* [Stored data]

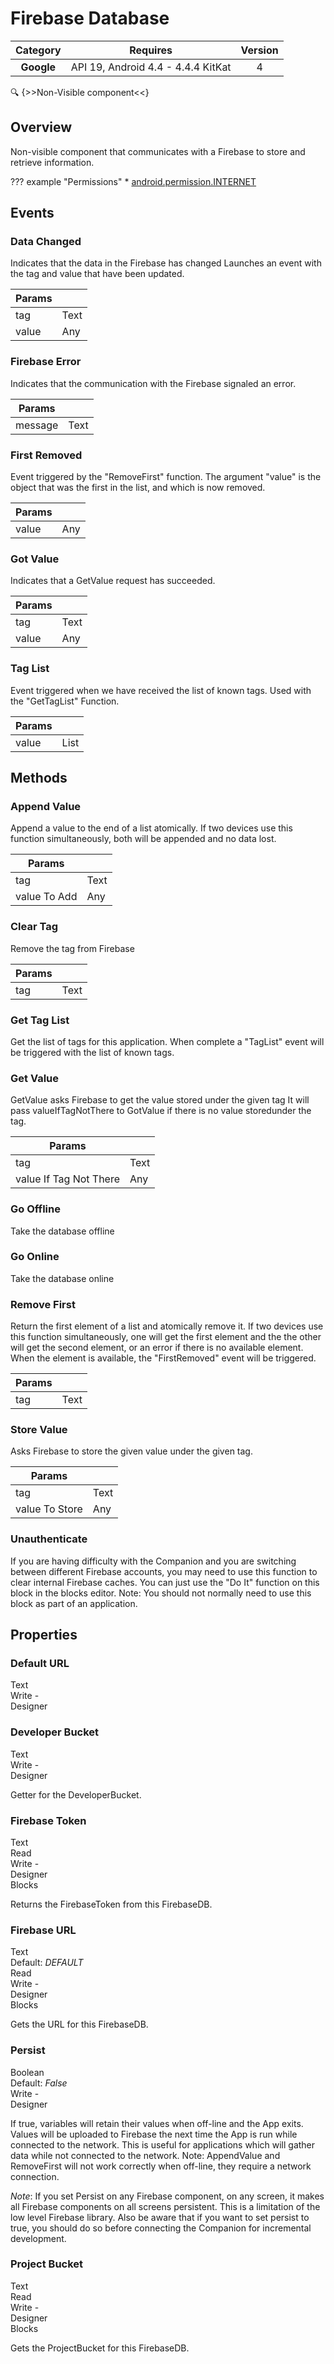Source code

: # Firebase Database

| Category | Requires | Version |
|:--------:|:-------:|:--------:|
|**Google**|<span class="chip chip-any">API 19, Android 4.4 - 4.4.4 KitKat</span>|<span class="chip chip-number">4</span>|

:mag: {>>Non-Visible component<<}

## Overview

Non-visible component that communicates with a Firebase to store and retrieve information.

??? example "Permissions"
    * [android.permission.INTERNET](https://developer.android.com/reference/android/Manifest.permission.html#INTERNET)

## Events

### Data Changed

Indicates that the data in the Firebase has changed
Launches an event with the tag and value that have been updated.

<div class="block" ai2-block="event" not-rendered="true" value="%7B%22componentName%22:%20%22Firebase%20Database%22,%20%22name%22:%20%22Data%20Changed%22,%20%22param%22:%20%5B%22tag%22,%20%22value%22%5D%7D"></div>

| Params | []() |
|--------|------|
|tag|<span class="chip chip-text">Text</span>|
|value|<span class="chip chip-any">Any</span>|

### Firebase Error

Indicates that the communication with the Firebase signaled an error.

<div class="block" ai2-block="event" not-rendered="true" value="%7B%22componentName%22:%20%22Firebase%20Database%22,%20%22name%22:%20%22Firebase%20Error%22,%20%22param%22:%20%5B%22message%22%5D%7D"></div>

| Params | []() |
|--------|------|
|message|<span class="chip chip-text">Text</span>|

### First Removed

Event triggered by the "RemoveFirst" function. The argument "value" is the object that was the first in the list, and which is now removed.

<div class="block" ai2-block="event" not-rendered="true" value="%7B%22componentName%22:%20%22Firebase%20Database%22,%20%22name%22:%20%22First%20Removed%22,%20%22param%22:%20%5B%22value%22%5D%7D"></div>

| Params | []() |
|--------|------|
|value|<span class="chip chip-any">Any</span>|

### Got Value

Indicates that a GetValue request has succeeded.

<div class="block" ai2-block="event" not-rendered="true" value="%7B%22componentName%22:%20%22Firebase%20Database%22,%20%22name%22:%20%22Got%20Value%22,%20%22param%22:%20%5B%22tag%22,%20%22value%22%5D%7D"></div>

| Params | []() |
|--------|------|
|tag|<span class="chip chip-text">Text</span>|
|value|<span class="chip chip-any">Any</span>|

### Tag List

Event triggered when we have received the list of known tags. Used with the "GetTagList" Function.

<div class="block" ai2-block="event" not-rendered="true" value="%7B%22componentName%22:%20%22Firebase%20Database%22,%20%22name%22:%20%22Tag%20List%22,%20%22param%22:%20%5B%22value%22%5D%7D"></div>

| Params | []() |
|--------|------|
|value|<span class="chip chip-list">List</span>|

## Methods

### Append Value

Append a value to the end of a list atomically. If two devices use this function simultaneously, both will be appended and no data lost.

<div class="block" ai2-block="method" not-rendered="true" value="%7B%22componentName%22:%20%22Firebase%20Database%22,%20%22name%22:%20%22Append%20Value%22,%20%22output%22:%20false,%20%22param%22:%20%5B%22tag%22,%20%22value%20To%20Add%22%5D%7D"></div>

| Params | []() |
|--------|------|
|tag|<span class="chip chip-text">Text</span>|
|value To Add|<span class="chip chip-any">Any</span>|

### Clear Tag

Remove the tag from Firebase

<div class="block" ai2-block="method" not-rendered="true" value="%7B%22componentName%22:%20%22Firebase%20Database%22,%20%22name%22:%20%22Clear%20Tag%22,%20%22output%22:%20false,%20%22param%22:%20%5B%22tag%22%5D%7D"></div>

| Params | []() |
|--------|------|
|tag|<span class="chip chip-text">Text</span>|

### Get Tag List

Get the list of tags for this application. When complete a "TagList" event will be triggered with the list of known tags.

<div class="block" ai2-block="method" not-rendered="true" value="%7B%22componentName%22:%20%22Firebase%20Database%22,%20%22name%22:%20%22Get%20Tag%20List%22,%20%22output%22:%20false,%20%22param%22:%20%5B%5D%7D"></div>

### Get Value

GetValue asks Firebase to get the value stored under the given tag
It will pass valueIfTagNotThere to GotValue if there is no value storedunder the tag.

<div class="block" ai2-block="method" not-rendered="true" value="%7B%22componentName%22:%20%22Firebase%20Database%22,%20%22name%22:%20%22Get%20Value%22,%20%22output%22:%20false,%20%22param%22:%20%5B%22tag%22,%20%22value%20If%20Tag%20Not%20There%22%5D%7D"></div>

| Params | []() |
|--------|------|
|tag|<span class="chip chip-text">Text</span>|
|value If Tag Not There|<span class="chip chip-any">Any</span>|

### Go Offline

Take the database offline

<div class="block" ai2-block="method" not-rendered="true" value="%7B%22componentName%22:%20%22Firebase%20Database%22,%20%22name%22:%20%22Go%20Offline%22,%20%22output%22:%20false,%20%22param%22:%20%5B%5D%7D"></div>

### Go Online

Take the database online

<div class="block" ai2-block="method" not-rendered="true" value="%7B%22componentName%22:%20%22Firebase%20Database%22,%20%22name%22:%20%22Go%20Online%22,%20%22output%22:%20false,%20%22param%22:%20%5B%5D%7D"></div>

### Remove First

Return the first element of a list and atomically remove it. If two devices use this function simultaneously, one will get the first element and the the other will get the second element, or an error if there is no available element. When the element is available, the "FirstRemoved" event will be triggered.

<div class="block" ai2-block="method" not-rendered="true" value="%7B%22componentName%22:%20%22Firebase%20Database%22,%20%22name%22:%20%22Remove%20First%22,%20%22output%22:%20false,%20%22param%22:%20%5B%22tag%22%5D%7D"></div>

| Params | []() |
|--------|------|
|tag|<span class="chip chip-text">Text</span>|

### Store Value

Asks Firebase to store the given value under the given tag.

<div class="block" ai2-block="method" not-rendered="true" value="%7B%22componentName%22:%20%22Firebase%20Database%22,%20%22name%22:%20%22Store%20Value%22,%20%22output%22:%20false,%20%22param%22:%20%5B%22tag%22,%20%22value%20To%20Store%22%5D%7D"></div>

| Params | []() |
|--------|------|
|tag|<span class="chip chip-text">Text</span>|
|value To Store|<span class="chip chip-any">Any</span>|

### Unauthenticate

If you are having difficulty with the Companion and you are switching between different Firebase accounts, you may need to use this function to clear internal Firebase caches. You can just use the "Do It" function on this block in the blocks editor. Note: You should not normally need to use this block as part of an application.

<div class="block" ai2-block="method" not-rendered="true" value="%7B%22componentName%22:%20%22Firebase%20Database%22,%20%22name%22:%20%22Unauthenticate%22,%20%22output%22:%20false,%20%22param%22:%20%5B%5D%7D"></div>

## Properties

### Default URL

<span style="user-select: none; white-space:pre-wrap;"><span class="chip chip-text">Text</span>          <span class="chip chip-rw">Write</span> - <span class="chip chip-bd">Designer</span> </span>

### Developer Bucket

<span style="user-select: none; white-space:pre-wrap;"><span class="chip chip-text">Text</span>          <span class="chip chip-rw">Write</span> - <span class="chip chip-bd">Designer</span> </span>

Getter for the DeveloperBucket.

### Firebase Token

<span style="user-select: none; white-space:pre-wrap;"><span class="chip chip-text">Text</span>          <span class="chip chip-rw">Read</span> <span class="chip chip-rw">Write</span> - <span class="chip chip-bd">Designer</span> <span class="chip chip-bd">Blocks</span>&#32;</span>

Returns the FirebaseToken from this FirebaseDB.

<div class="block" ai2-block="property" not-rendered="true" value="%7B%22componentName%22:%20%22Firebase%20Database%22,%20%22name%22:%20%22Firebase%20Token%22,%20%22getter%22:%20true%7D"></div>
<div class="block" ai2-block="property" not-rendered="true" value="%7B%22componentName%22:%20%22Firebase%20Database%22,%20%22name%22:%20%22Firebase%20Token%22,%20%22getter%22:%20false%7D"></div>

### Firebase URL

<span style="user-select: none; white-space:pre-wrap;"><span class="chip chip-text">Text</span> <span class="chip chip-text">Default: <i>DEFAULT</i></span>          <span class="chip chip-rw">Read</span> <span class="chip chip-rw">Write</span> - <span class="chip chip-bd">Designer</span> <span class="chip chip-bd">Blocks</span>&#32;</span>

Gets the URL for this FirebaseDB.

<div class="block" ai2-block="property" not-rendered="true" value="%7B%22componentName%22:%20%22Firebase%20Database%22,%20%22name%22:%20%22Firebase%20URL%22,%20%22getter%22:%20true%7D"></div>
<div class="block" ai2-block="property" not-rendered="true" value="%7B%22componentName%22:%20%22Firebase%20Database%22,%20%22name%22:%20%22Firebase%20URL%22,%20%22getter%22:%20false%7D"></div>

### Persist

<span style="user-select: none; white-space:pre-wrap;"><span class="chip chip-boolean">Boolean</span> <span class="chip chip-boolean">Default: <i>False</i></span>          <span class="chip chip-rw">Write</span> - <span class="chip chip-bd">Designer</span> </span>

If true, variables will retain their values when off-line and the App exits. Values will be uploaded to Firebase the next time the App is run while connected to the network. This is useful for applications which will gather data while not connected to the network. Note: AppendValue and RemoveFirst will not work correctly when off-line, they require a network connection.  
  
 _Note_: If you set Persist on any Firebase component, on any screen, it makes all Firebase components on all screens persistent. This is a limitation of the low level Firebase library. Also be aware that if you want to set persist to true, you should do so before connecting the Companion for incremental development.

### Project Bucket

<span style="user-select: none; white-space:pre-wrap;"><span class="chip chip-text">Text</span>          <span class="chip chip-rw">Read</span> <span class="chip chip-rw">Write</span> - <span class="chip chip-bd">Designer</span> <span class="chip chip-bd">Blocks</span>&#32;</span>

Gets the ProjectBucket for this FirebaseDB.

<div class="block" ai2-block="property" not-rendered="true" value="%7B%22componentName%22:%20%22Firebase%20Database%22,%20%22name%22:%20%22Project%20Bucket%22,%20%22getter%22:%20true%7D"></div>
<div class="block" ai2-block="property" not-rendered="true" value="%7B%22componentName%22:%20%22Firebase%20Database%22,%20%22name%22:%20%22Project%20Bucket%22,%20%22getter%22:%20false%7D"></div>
...
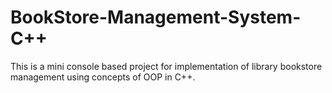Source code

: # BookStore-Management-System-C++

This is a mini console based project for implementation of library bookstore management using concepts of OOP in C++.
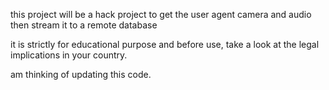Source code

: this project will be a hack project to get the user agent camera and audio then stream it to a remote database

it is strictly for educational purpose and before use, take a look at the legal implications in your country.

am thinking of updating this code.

* [Task to complete] Print, from the entries above, the line with "Event triggered when", the line with "Append a value" and all lines between them, exactly and with nothing else.

* [Exercise solution]
Event triggered when we have received the list of known tags. Used with the "GetTagList" Function.

<div class="block" ai2-block="event" not-rendered="true" value="%7B%22componentName%22:%20%22Firebase%20Database%22,%20%22name%22:%20%22Tag%20List%22,%20%22param%22:%20%5B%22value%22%5D%7D"></div>

| Params | []() |
|--------|------|
|value|<span class="chip chip-list">List</span>|

## Methods

### Append Value

Append a value to the end of a list atomically. If two devices use this function simultaneously, both will be appended and no data lost.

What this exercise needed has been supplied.